Devolví el fósil de euripterida al cajón.
—Concedo que el agua es una sustancia extraña, pero…
Hollus juntó los ojos.
—Pero ese extraño comportamiento de expandirse antes de congelarse no es ni de lejos la única propiedad térmica del agua. De hecho, posee siete parámetros térmicos diferentes, cada uno de ellos único, o casi, en el mundo químico, y todos ellos independientemente necesarios para la existencia de la vida. Las probabilidades de que cada uno de ellos tenga el valor aberrante que posee debe multiplicarse por las probabilidades de los otros seis que también son aberrantes. La probabilidad de que el agua tenga esas especiales propiedades térmicas es casi nula.
—Casi —dije, pero incluso a mí me empezaba a sonar a protesta hueca.
Hollus me ignoró.
—Ni tampoco la naturaleza especial del agua termina con las propiedades térmicas. De todas las sustancias, sólo el selenio líquido tiene una tensión superficial mayor que el agua. Y es la alta tensión superficial del agua lo que la permite penetrar hasta las profundidades de las grietas de las rocas y, como ya hemos comentado, el agua se comporta de forma increíble y se expande al congelarse, rompiendo las rocas en pedazos. Si el agua tuviese una tensión superficial menor, el proceso que permite la formación del suelo no se produciría. Más: si la viscosidad del agua fuese mayor, los sistemas circulatorios no evolucionarían… su plasma sanguíneo y el mío son esencialmente agua marina, pero no hay procesos bioquímicos que pudiesen alimentar un corazón que tuviese que bombear algo sustancialmente más viscoso durante un tiempo apreciable.

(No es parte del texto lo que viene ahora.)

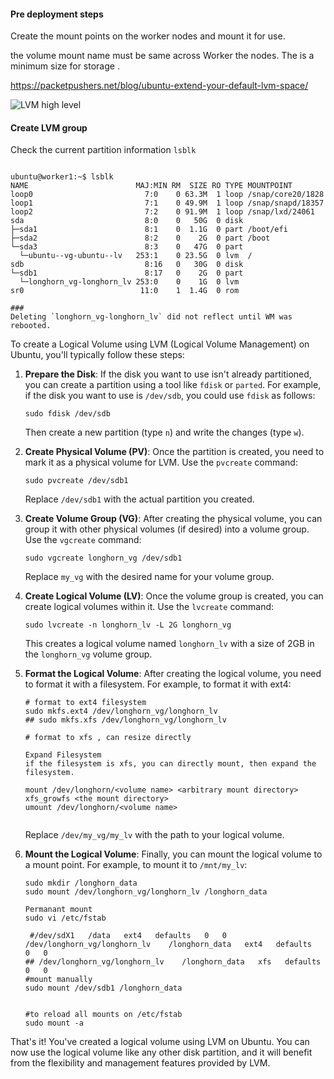 

#### Pre deployment steps

Create the mount points on the worker nodes and mount it for use.

the volume mount name must be same across Worker the nodes. The is a minimum size for storage .



https://packetpushers.net/blog/ubuntu-extend-your-default-lvm-space/

![LVM high level ](https://packetpushers.net/wp-content/uploads/2021/11/1-linux-ubuntu-lvm-diagram.jpg)

#### Create LVM group

Check the current partition information `lsblk`

```

ubuntu@worker1:~$ lsblk
NAME                        MAJ:MIN RM  SIZE RO TYPE MOUNTPOINT
loop0                         7:0    0 63.3M  1 loop /snap/core20/1828
loop1                         7:1    0 49.9M  1 loop /snap/snapd/18357
loop2                         7:2    0 91.9M  1 loop /snap/lxd/24061
sda                           8:0    0   50G  0 disk
├─sda1                        8:1    0  1.1G  0 part /boot/efi
├─sda2                        8:2    0    2G  0 part /boot
└─sda3                        8:3    0   47G  0 part
  └─ubuntu--vg-ubuntu--lv   253:1    0 23.5G  0 lvm  /
sdb                           8:16   0   30G  0 disk
└─sdb1                        8:17   0    2G  0 part
  └─longhorn_vg-longhorn_lv 253:0    0    1G  0 lvm
sr0                          11:0    1  1.4G  0 rom

###
Deleting `longhorn_vg-longhorn_lv` did not reflect until WM was rebooted.

```



To create a Logical Volume using LVM (Logical Volume Management) on Ubuntu, you'll typically follow these steps:

1. **Prepare the Disk**:
   If the disk you want to use isn't already partitioned, you can create a partition using a tool like `fdisk` or `parted`. For example, if the disk you want to use is `/dev/sdb`, you could use `fdisk` as follows:

   ```
   sudo fdisk /dev/sdb
   ```

   Then create a new partition (type `n`) and write the changes (type `w`).

2. **Create Physical Volume (PV)**:
   Once the partition is created, you need to mark it as a physical volume for LVM. Use the `pvcreate` command:

   ```
   sudo pvcreate /dev/sdb1
   ```

   Replace `/dev/sdb1` with the actual partition you created.

3. **Create Volume Group (VG)**:
   After creating the physical volume, you can group it with other physical volumes (if desired) into a volume group. Use the `vgcreate` command:

   ```
   sudo vgcreate longhorn_vg /dev/sdb1
   
   ```
   
   Replace `my_vg` with the desired name for your volume group.

4. **Create Logical Volume (LV)**:
   Once the volume group is created, you can create logical volumes within it. Use the `lvcreate` command:

   ```
   sudo lvcreate -n longhorn_lv -L 2G longhorn_vg
   
   ```
   
   This creates a logical volume named `longhorn_lv` with a size of 2GB in the `longhorn_vg` volume group.

5. **Format the Logical Volume**:
   After creating the logical volume, you need to format it with a filesystem. For example, to format it with ext4:

   ```
   # format to ext4 filesystem
   sudo mkfs.ext4 /dev/longhorn_vg/longhorn_lv
   ## sudo mkfs.xfs /dev/longhorn_vg/longhorn_lv
   
   # format to xfs , can resize directly
   
   Expand Filesystem
   if the filesystem is xfs, you can directly mount, then expand the filesystem.
   
   mount /dev/longhorn/<volume name> <arbitrary mount directory>
   xfs_growfs <the mount directory>
   umount /dev/longhorn/<volume name>
   
   
   ```
   
   Replace `/dev/my_vg/my_lv` with the path to your logical volume.
   
6. **Mount the Logical Volume**:
   Finally, you can mount the logical volume to a mount point. For example, to mount it to `/mnt/my_lv`:

   ```
   sudo mkdir /longhorn_data
   sudo mount /dev/longhorn_vg/longhorn_lv /longhorn_data
   
   Permanant mount
   sudo vi /etc/fstab
    
    #/dev/sdX1   /data   ext4   defaults   0   0
   /dev/longhorn_vg/longhorn_lv    /longhorn_data   ext4   defaults   0   0
   ## /dev/longhorn_vg/longhorn_lv    /longhorn_data   xfs   defaults   0   0
   #mount manually 
   sudo mount /dev/sdb1 /longhorn_data
   
   
   #to reload all mounts on /etc/fstab
   sudo mount -a
   
   ```

That's it! You've created a logical volume using LVM on Ubuntu. You can now use the logical volume like any other disk partition, and it will benefit from the flexibility and management features provided by LVM.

El alienígena hizo una pausa.
—Podría continuar —dijo—, hablando de los asombrosos y cuidadosamente ajustados parámetros que hacen que la vida sea posible, pero la realidad es simplemente ésta: si cualquiera de ellos, cualquiera en esta larga serie, fuese diferente, no habría vida en el universo. O somos el golpe de suerte más increíble imaginable… algo mucho más improbable que el que usted ganase la lotería provincial cada semana durante todo un siglo… o el universo y sus componentes fueron diseñados, a propósito y con gran cuidado, para dar lugar a la vida.
Sentí un golpe de dolor en el pecho; lo ignoré.
—Pero siguen siendo pruebas indirectas de la existencia de Dios —dije.
—Ya sabe —dijo Hollus— que incluso dentro de su propia especie pertenece a una reducida minoría. De acuerdo a un programa que vi en la CNN, sólo hay 220 millones de ateos en este planeta… de una población de 6.000 mil ones. No es más que un tres por ciento del total.
—La verdad de los hechos fácticos no es una cuestión democrática —dije—. La mayor parte de la gente no piensa críticamente.
Hollus parecía decepcionado.
—Pero usted está entrenado para pensar de forma crítica, y le he descrito por qué debe de existir Dios… o al menos, por qué debe de haber existido en alguna ocasión… en términos matemáticos que están tan cerca de la certidumbre como podría estarlo cualquier otro elemento científico. Y aun así sigue negando su existencia.
El dolor se hacía más intenso. Acabaría decreciendo, por supuesto.
—Sí—dije—. Niego la existencia de Dios.